BEGIN SUPPLIED MATERIAL

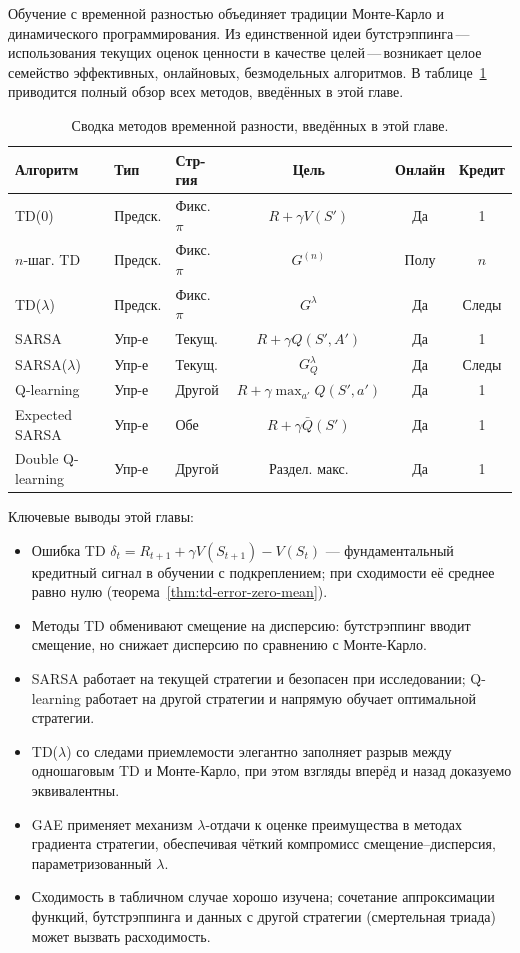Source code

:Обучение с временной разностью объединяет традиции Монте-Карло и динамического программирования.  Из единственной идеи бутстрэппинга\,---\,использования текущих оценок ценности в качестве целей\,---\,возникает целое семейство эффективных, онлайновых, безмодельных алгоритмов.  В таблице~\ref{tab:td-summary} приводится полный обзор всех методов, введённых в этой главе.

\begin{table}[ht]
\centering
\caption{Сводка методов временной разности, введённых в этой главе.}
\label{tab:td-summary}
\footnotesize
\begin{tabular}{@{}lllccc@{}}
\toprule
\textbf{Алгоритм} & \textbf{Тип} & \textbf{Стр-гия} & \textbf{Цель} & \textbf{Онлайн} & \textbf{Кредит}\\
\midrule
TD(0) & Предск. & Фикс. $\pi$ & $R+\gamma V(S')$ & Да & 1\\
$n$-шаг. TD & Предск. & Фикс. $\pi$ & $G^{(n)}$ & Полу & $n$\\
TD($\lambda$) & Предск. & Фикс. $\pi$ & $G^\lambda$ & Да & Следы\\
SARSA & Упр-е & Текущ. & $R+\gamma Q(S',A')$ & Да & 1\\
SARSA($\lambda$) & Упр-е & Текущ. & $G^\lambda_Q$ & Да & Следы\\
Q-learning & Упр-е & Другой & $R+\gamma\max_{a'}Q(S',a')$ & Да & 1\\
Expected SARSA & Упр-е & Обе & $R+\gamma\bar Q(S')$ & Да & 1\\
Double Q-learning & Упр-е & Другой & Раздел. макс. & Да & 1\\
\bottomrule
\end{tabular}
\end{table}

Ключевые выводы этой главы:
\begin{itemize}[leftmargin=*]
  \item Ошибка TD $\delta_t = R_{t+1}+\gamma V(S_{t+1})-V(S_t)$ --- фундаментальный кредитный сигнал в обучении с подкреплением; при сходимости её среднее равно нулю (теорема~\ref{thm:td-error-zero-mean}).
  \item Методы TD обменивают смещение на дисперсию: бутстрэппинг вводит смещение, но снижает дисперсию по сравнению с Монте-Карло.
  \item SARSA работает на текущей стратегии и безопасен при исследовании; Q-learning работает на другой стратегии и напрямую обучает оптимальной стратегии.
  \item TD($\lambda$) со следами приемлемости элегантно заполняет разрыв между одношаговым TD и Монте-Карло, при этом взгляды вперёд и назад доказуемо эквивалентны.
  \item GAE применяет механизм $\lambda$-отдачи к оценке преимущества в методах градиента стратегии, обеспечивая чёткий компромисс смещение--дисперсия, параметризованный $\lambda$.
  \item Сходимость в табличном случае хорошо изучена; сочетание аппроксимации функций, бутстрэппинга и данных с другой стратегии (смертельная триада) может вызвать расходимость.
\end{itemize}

END SUPPLIED MATERIAL

- _PROBLEM STATEMENT_: In the listing above, transcribe exactly everything from the line containing "SARSA & Упр-е & Текущ." down to the line containing "обучает оптимальной стратегии.", including both and nothing more.

- _SOLUTION BELOW_:
SARSA & Упр-е & Текущ. & $R+\gamma Q(S',A')$ & Да & 1\\
SARSA($\lambda$) & Упр-е & Текущ. & $G^\lambda_Q$ & Да & Следы\\
Q-learning & Упр-е & Другой & $R+\gamma\max_{a'}Q(S',a')$ & Да & 1\\
Expected SARSA & Упр-е & Обе & $R+\gamma\bar Q(S')$ & Да & 1\\
Double Q-learning & Упр-е & Другой & Раздел. макс. & Да & 1\\
\bottomrule
\end{tabular}
\end{table}

Ключевые выводы этой главы:
\begin{itemize}[leftmargin=*]
  \item Ошибка TD $\delta_t = R_{t+1}+\gamma V(S_{t+1})-V(S_t)$ --- фундаментальный кредитный сигнал в обучении с подкреплением; при сходимости её среднее равно нулю (теорема~\ref{thm:td-error-zero-mean}).
  \item Методы TD обменивают смещение на дисперсию: бутстрэппинг вводит смещение, но снижает дисперсию по сравнению с Монте-Карло.
  \item SARSA работает на текущей стратегии и безопасен при исследовании; Q-learning работает на другой стратегии и напрямую обучает оптимальной стратегии.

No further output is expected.